Personne ne pose le pied sur Champion. La règle est absolue, et elle explique tout : ce minuscule îlot posé au large de Floreana, dans le sud de l'archipel des Galápagos, protège l'un des oiseaux les plus rares de la planète. Les navires d'expédition qui croisent dans ces eaux équatoriennes s'en approchent pourtant régulièrement, car ce que l'on vit autour de ses rives vaut bien des débarquements.
Un refuge minuscule aux confins de l'archipel
Baptisé du nom d'Andrew Champion, un baleinier du XIXe siècle, l'îlot n'est qu'un ancien cône volcanique érodé, coiffé de cactus géants et ceinturé de falaises basses. Sa taille modeste cache une importance démesurée : le moqueur de Floreana, disparu de l'île principale après l'introduction de rats et de chats, ne survit plus que sur ce refuge et sur un second rocher voisin. On estime la population locale à quelques dizaines d'individus à peine. Les visites se font donc exclusivement en bateau pneumatique, sous la conduite des guides naturalistes du parc national.
La ronde des pangas
Longer les falaises en panga, comme on nomme ici les embarcations, tient du safari marin. La lumière équatoriale fait vibrer les contrastes : lave sombre, lichens orangés, écume blanche, et ce bleu profond qui n'appartient qu'aux eaux froides du courant de Humboldt. Les guides coupent le moteur sous les corniches : les oiseaux de mer nichent par dizaines dans les anfractuosités de la falaise, les iguanes marins s'agrippent aux rochers noirs, et des tortues vertes pointent leur tête entre deux vagues. Avec de la patience et de bonnes jumelles, on tente d'apercevoir le fameux moqueur sautillant entre les opuntias.

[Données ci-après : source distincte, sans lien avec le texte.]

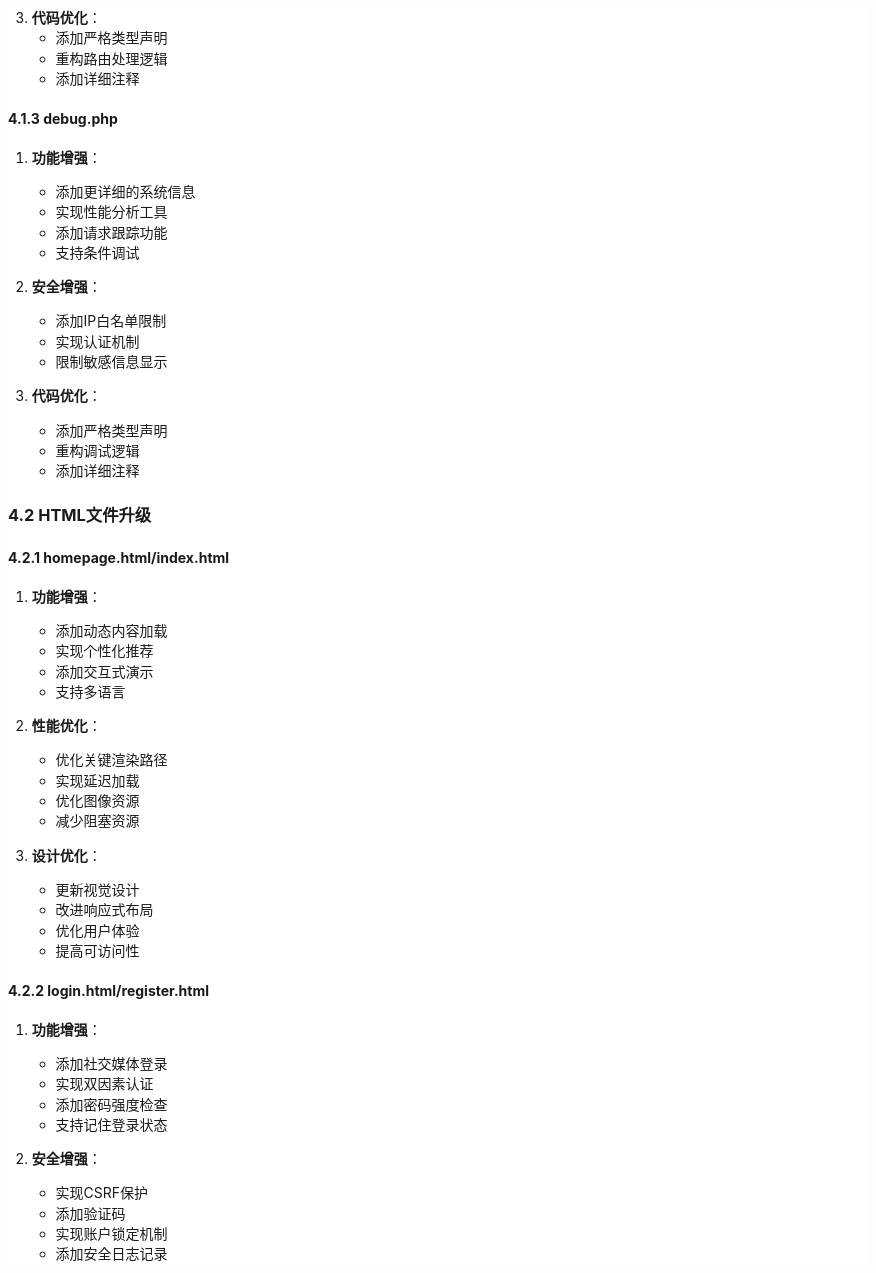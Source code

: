 3. **代码优化**：
   - 添加严格类型声明
   - 重构路由处理逻辑
   - 添加详细注释

#### 4.1.3 debug.php

1. **功能增强**：
   - 添加更详细的系统信息
   - 实现性能分析工具
   - 添加请求跟踪功能
   - 支持条件调试

2. **安全增强**：
   - 添加IP白名单限制
   - 实现认证机制
   - 限制敏感信息显示

3. **代码优化**：
   - 添加严格类型声明
   - 重构调试逻辑
   - 添加详细注释

### 4.2 HTML文件升级

#### 4.2.1 homepage.html/index.html

1. **功能增强**：
   - 添加动态内容加载
   - 实现个性化推荐
   - 添加交互式演示
   - 支持多语言

2. **性能优化**：
   - 优化关键渲染路径
   - 实现延迟加载
   - 优化图像资源
   - 减少阻塞资源

3. **设计优化**：
   - 更新视觉设计
   - 改进响应式布局
   - 优化用户体验
   - 提高可访问性

#### 4.2.2 login.html/register.html

1. **功能增强**：
   - 添加社交媒体登录
   - 实现双因素认证
   - 添加密码强度检查
   - 支持记住登录状态

2. **安全增强**：
   - 实现CSRF保护
   - 添加验证码
   - 实现账户锁定机制
   - 添加安全日志记录
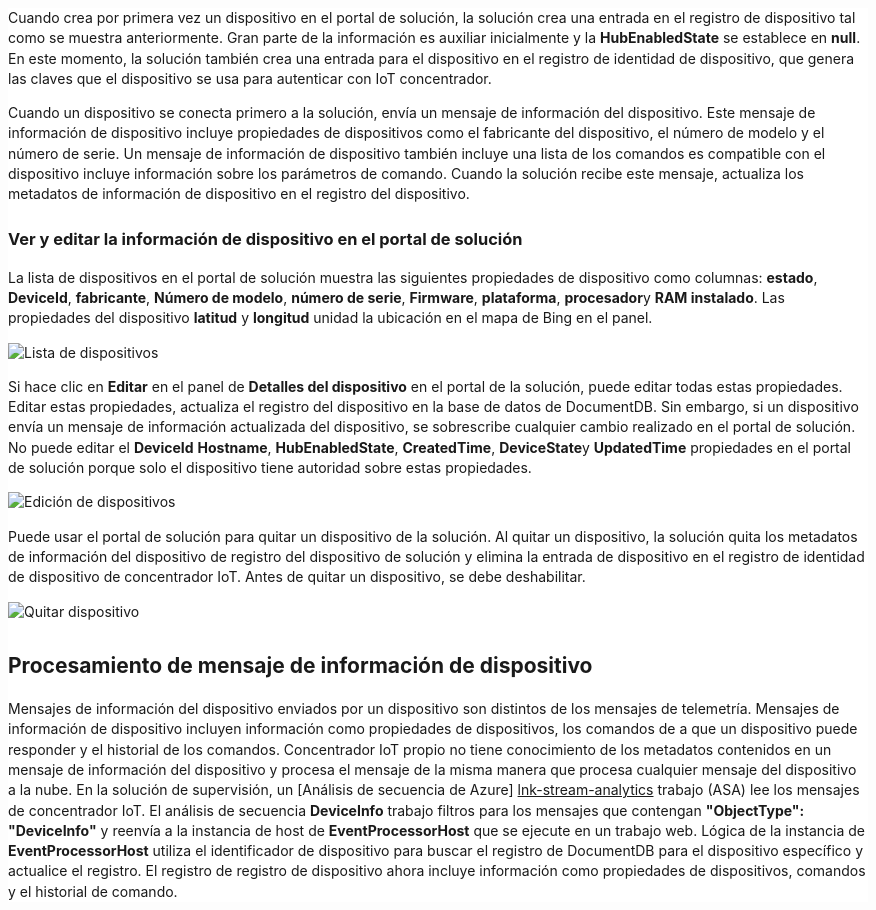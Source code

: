 Cuando crea por primera vez un dispositivo en el portal de solución, la solución crea una entrada en el registro de dispositivo tal como se muestra anteriormente. Gran parte de la información es auxiliar inicialmente y la **HubEnabledState** se establece en **null**. En este momento, la solución también crea una entrada para el dispositivo en el registro de identidad de dispositivo, que genera las claves que el dispositivo se usa para autenticar con IoT concentrador.

Cuando un dispositivo se conecta primero a la solución, envía un mensaje de información del dispositivo. Este mensaje de información de dispositivo incluye propiedades de dispositivos como el fabricante del dispositivo, el número de modelo y el número de serie. Un mensaje de información de dispositivo también incluye una lista de los comandos es compatible con el dispositivo incluye información sobre los parámetros de comando. Cuando la solución recibe este mensaje, actualiza los metadatos de información de dispositivo en el registro del dispositivo.

### <a name="view-and-edit-device-information-in-the-solution-portal"></a>Ver y editar la información de dispositivo en el portal de solución

La lista de dispositivos en el portal de solución muestra las siguientes propiedades de dispositivo como columnas: **estado**, **DeviceId**, **fabricante**, **Número de modelo**, **número de serie**, **Firmware**, **plataforma**, **procesador**y **RAM instalado**. Las propiedades del dispositivo **latitud** y **longitud** unidad la ubicación en el mapa de Bing en el panel. 

![Lista de dispositivos][img-device-list]

Si hace clic en **Editar** en el panel de **Detalles del dispositivo** en el portal de la solución, puede editar todas estas propiedades. Editar estas propiedades, actualiza el registro del dispositivo en la base de datos de DocumentDB. Sin embargo, si un dispositivo envía un mensaje de información actualizada del dispositivo, se sobrescribe cualquier cambio realizado en el portal de solución. No puede editar el **DeviceId** **Hostname**, **HubEnabledState**, **CreatedTime**, **DeviceState**y **UpdatedTime** propiedades en el portal de solución porque solo el dispositivo tiene autoridad sobre estas propiedades.

![Edición de dispositivos][img-device-edit]

Puede usar el portal de solución para quitar un dispositivo de la solución. Al quitar un dispositivo, la solución quita los metadatos de información del dispositivo de registro del dispositivo de solución y elimina la entrada de dispositivo en el registro de identidad de dispositivo de concentrador IoT. Antes de quitar un dispositivo, se debe deshabilitar.

![Quitar dispositivo][img-device-remove]

## <a name="device-information-message-processing"></a>Procesamiento de mensaje de información de dispositivo

Mensajes de información del dispositivo enviados por un dispositivo son distintos de los mensajes de telemetría. Mensajes de información de dispositivo incluyen información como propiedades de dispositivos, los comandos de a que un dispositivo puede responder y el historial de los comandos. Concentrador IoT propio no tiene conocimiento de los metadatos contenidos en un mensaje de información del dispositivo y procesa el mensaje de la misma manera que procesa cualquier mensaje del dispositivo a la nube. En la solución de supervisión, un [Análisis de secuencia de Azure] [ lnk-stream-analytics] trabajo (ASA) lee los mensajes de concentrador IoT. El análisis de secuencia **DeviceInfo** trabajo filtros para los mensajes que contengan **"ObjectType": "DeviceInfo"** y reenvía a la instancia de host de **EventProcessorHost** que se ejecute en un trabajo web. Lógica de la instancia de **EventProcessorHost** utiliza el identificador de dispositivo para buscar el registro de DocumentDB para el dispositivo específico y actualice el registro. El registro de registro de dispositivo ahora incluye información como propiedades de dispositivos, comandos y el historial de comando.


[img-device-list]: media/iot-suite-remote-monitoring-device-info/image1.png
[img-device-edit]: media/iot-suite-remote-monitoring-device-info/image2.png
[img-device-remove]: media/iot-suite-remote-monitoring-device-info/image3.png
[lnk-iot-hub]: https://azure.microsoft.com/documentation/services/iot-hub/
[lnk-identity-registry]: ../iot-hub/iot-hub-devguide-identity-registry.md
[lnk-docdb]: https://azure.microsoft.com/documentation/services/documentdb/
[lnk-ref-arch]: http://download.microsoft.com/download/A/4/D/A4DAD253-BC21-41D3-B9D9-87D2AE6F0719/Microsoft_Azure_IoT_Reference_Architecture.pdf
[lnk-stream-analytics]: https://azure.microsoft.com/documentation/services/stream-analytics/
[lnk-dm-preview]: ../iot-hub/iot-hub-device-management-overview.md
[lnk-dynamic-telemetry]: iot-suite-dynamic-telemetry.md
[lnk-predictive-overview]: iot-suite-predictive-overview.md
[lnk-faq]: iot-suite-faq.md
[lnk-security-groundup]: securing-iot-ground-up.md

Le voir demeure un privilège rare; savoir qu'il est là, quelque part au-dessus de nos têtes, suffit déjà au bonheur des ornithologues. La sortie se combine généralement, le même jour, avec les sites voisins de la grande île, ce qui en fait une matinée particulièrement remplie.
Nager avec les otaries
Vient ensuite le moment que tous attendent : la mise à l'eau. Les eaux qui baignent Champion comptent parmi les meilleurs sites d'apnée de tout l'archipel, et leur célébrité tient à une colonie d'otaries des Galápagos particulièrement joueuses. Les jeunes animaux foncent vers les nageurs, pirouettent, soufflent des chapelets de bulles, mordillent les palmes et reviennent sans se lasser. Autour d'eux évoluent poissons-perroquets, murènes, raies et, parfois, l'ombre élégante d'un requin des Galápagos, parfaitement indifférent aux baigneurs. L'eau reste fraîche malgré l'équateur; une combinaison légère prolonge agréablement la séance.
| Expérience | Mode | À retenir |
| Observation des falaises | Panga, sans débarquement | Jumelles indispensables |
| Apnée avec les otaries | Mise à l'eau depuis le panga | Combinaison légère conseillée |
| Recherche du moqueur de Floreana | Depuis l'eau ou le panga | Population de quelques dizaines d'oiseaux |
Comprendre la règle du jeu
Le parc national fonctionne selon un principe simple : chaque site a ses règles, et Champion illustre la plus stricte d'entre elles. L'interdiction de débarquer, loin de frustrer, donne son sens à la visite. On mesure, à quelques mètres d'une falaise interdite, ce que coûte la survie d'une espèce et ce que vaut la discipline collective qui la rend possible. Les guides racontent aussi les projets de restauration de Floreana voisine, qui rêve de réaccueillir un jour son moqueur disparu.
Quand le navire s'éloigne vers le prochain mouillage, l'îlot redevient ce qu'il n'a jamais cessé d'être : un caillou brûlé de soleil où quelques dizaines d'oiseaux gris tiennent tête à l'extinction. Les passagers, eux, remontent à bord avec du sel sur la peau et une certitude : les plus petites îles racontent parfois les plus grandes histoires. Le soir venu, les récits d'otaries occupent toutes les tables du carré, preuve qu'aucun débarquement n'était nécessaire au bonheur du jour.